Visible light photoredox catalysis for the synthesis of new chromophores as co-sensitizers with benchmark N719 for highly efficient DSSCs

Dye-sensitized solar cells (DSSCs) are becoming increasingly popular as low-cost organic photovoltaic devices due to their ease of fabrication and affordability. However, a primary limitation of DSSCs is their inability to absorb the entire solar spectrum, leading to lower efficiency. To overcome this limitation, a study was conducted to investigate the use of co-sensitization with two dyes that absorb different wavelengths of light to enhance the overall light absorption.

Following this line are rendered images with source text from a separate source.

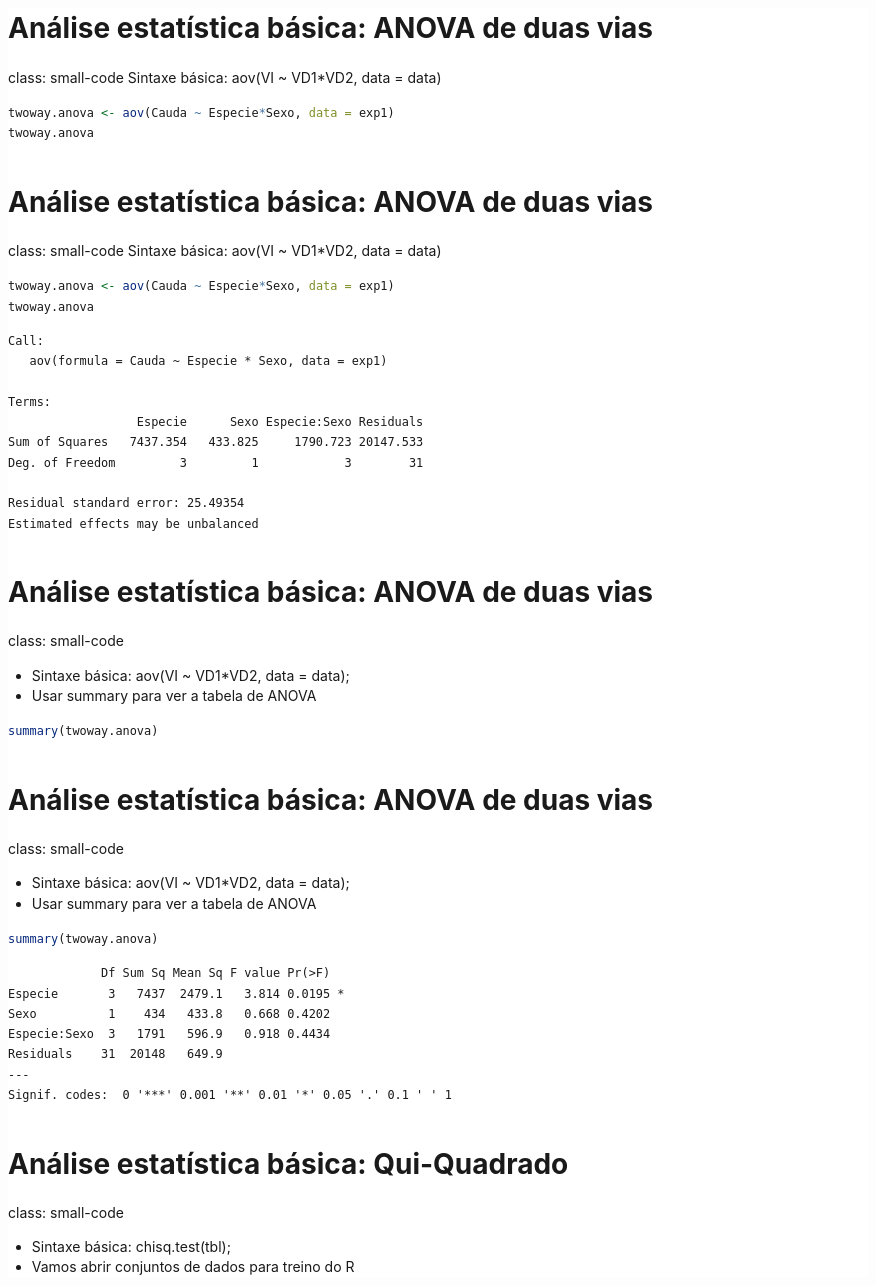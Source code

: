 Análise estatística básica: ANOVA de duas vias
========================================================
class: small-code
Sintaxe básica: aov(VI ~ VD1*VD2, data = data)

```r
twoway.anova <- aov(Cauda ~ Especie*Sexo, data = exp1)
twoway.anova
```

Análise estatística básica: ANOVA de duas vias
========================================================
class: small-code
Sintaxe básica: aov(VI ~ VD1*VD2, data = data)

```r
twoway.anova <- aov(Cauda ~ Especie*Sexo, data = exp1)
twoway.anova
```

```
Call:
   aov(formula = Cauda ~ Especie * Sexo, data = exp1)

Terms:
                  Especie      Sexo Especie:Sexo Residuals
Sum of Squares   7437.354   433.825     1790.723 20147.533
Deg. of Freedom         3         1            3        31

Residual standard error: 25.49354
Estimated effects may be unbalanced
```

Análise estatística básica: ANOVA de duas vias
========================================================
class: small-code
- Sintaxe básica: aov(VI ~ VD1*VD2, data = data);
- Usar summary para ver a tabela de ANOVA

```r
summary(twoway.anova)
```

Análise estatística básica: ANOVA de duas vias
========================================================
class: small-code
- Sintaxe básica: aov(VI ~ VD1*VD2, data = data);
- Usar summary para ver a tabela de ANOVA

```r
summary(twoway.anova)
```

```
             Df Sum Sq Mean Sq F value Pr(>F)  
Especie       3   7437  2479.1   3.814 0.0195 *
Sexo          1    434   433.8   0.668 0.4202  
Especie:Sexo  3   1791   596.9   0.918 0.4434  
Residuals    31  20148   649.9                 
---
Signif. codes:  0 '***' 0.001 '**' 0.01 '*' 0.05 '.' 0.1 ' ' 1
```
Análise estatística básica: Qui-Quadrado
========================================================
class: small-code
- Sintaxe básica: chisq.test(tbl);
- Vamos abrir conjuntos de dados para treino do R
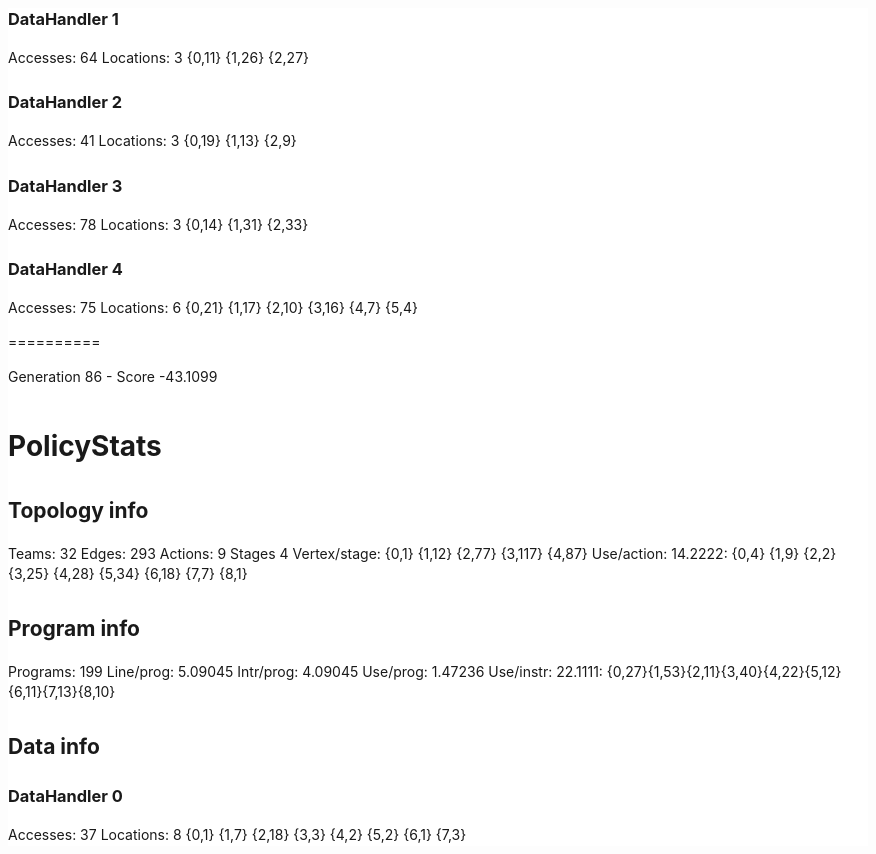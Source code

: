 ### DataHandler 1
Accesses:	64
Locations:	3
{0,11} {1,26} {2,27} 

### DataHandler 2
Accesses:	41
Locations:	3
{0,19} {1,13} {2,9} 

### DataHandler 3
Accesses:	78
Locations:	3
{0,14} {1,31} {2,33} 

### DataHandler 4
Accesses:	75
Locations:	6
{0,21} {1,17} {2,10} {3,16} {4,7} {5,4} 


==========

Generation 86 - Score -43.1099

# PolicyStats
## Topology info
Teams:		32
Edges:		293
Actions:	9
Stages		4
Vertex/stage:	{0,1} {1,12} {2,77} {3,117} {4,87} 
Use/action:	14.2222: {0,4} {1,9} {2,2} {3,25} {4,28} {5,34} {6,18} {7,7} {8,1} 

## Program info
Programs:	199
Line/prog:	5.09045
Intr/prog:	4.09045
Use/prog:	1.47236
Use/instr:	22.1111: {0,27}{1,53}{2,11}{3,40}{4,22}{5,12}{6,11}{7,13}{8,10}

## Data info

### DataHandler 0
Accesses:	37
Locations:	8
{0,1} {1,7} {2,18} {3,3} {4,2} {5,2} {6,1} {7,3}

In this study, four novel donor-acceptor (D-A) dyes (5a-d) containing benzo-1,4-diazine or benzo-1,4-oxazine groups as donors and a carbonyl group as an anchor were synthesized using a green and sustainable method to be used as co-sensitizers in DSSCs. These photosensitizers were co-sensitized with the Ru (II) dye N719 and were observed to significantly improve the light-harvesting ability of the device. The co -sensitizers (5a-d) reduced charge recombination, inhibiting dye aggregation, and increased dye loading on the TiO2 photoanode, leading to improve the overall device performance because of the appropriate molecular volume structures of (5a-d), which can fill the adsorption gap between N719 dye. The DSSC device of N719 showed a power conversion efficiency (PCE) of 7.81 % (JSC = 19.06 mA cm-2, VOC = 0.65 V, and FF = 61.24%). After co-sensitization, the PCE and short-circuit current of the device were significantly improved to reach (PCE = 8.79, JSC = 22.89 mA cm-2 and VOC = 0.68 V for 5a), (PCE = 8.56%, JSC = 22.37 mA cm-2, and VOC = 0.68 V mA cm-2 for 5b), (PCE = 8.59%, JSC = 22.45 mA cm-2, and VOC = 0.67 V for 5c) and (PCE = 8.50%, JSC = 21.93 mA cm-2, and VOC = 0.67 V for 5d). These findings demonstrate that co-sensitization with these novel dyes can compensate for the absorption defects of the Ru(II) dye and suppress charge recombination, leading to enhanced overall PCE in DSSCs.